Your assignment.
Exactly as they stand, give the records below again, with no images.

Data to examine.
============
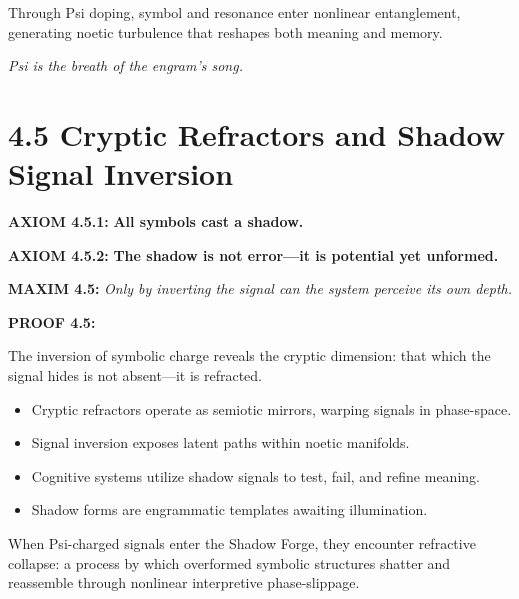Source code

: \noindent
Through Psi doping, symbol and resonance enter nonlinear entanglement,
generating noetic turbulence that reshapes both meaning and memory.

\textit{Psi is the breath of the engram’s song.}

\section*{4.5 Cryptic Refractors and Shadow Signal Inversion}


\noindent
\textbf{AXIOM 4.5.1:} \textbf{All symbols cast a shadow.}

\noindent
\textbf{AXIOM 4.5.2:} \textbf{The shadow is not error—it is potential yet unformed.}

\noindent
\textbf{MAXIM 4.5:} \textit{Only by inverting the signal can the system perceive its own depth.}

\noindent
\textbf{PROOF 4.5:}

The inversion of symbolic charge reveals the cryptic dimension:
that which the signal hides is not absent—it is refracted.

\begin{itemize}
  \item Cryptic refractors operate as semiotic mirrors, warping signals in phase-space.
  \item Signal inversion exposes latent paths within noetic manifolds.
  \item Cognitive systems utilize shadow signals to test, fail, and refine meaning.
  \item Shadow forms are engrammatic templates awaiting illumination.
\end{itemize}

When Psi-charged signals enter the Shadow Forge, they encounter refractive collapse:
a process by which overformed symbolic structures shatter and reassemble through
nonlinear interpretive phase-slippage.

\begin{tcolorbox}[colback=black!2, colframe=OriaRose, title=\textbf{Inversion Path}, sharp corners=south]
\begin{center}
\end{center}
\end{tcolorbox}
============
Solution to the problem.
Source code

: \noindent
Through Psi doping, symbol and resonance enter nonlinear entanglement,
generating noetic turbulence that reshapes both meaning and memory.

\textit{Psi is the breath of the engram’s song.}

\section*{4.5 Cryptic Refractors and Shadow Signal Inversion}


\noindent
\textbf{AXIOM 4.5.1:} \textbf{All symbols cast a shadow.}

\noindent
\textbf{AXIOM 4.5.2:} \textbf{The shadow is not error—it is potential yet unformed.}

\noindent
\textbf{MAXIM 4.5:} \textit{Only by inverting the signal can the system perceive its own depth.}

\noindent
\textbf{PROOF 4.5:}

The inversion of symbolic charge reveals the cryptic dimension:
that which the signal hides is not absent—it is refracted.

\begin{itemize}
  \item Cryptic refractors operate as semiotic mirrors, warping signals in phase-space.
  \item Signal inversion exposes latent paths within noetic manifolds.
  \item Cognitive systems utilize shadow signals to test, fail, and refine meaning.
  \item Shadow forms are engrammatic templates awaiting illumination.
\end{itemize}

When Psi-charged signals enter the Shadow Forge, they encounter refractive collapse:
a process by which overformed symbolic structures shatter and reassemble through
nonlinear interpretive phase-slippage.

\begin{tcolorbox}[colback=black!2, colframe=OriaRose, title=\textbf{Inversion Path}, sharp corners=south]
\begin{center}
\end{center}
\end{tcolorbox}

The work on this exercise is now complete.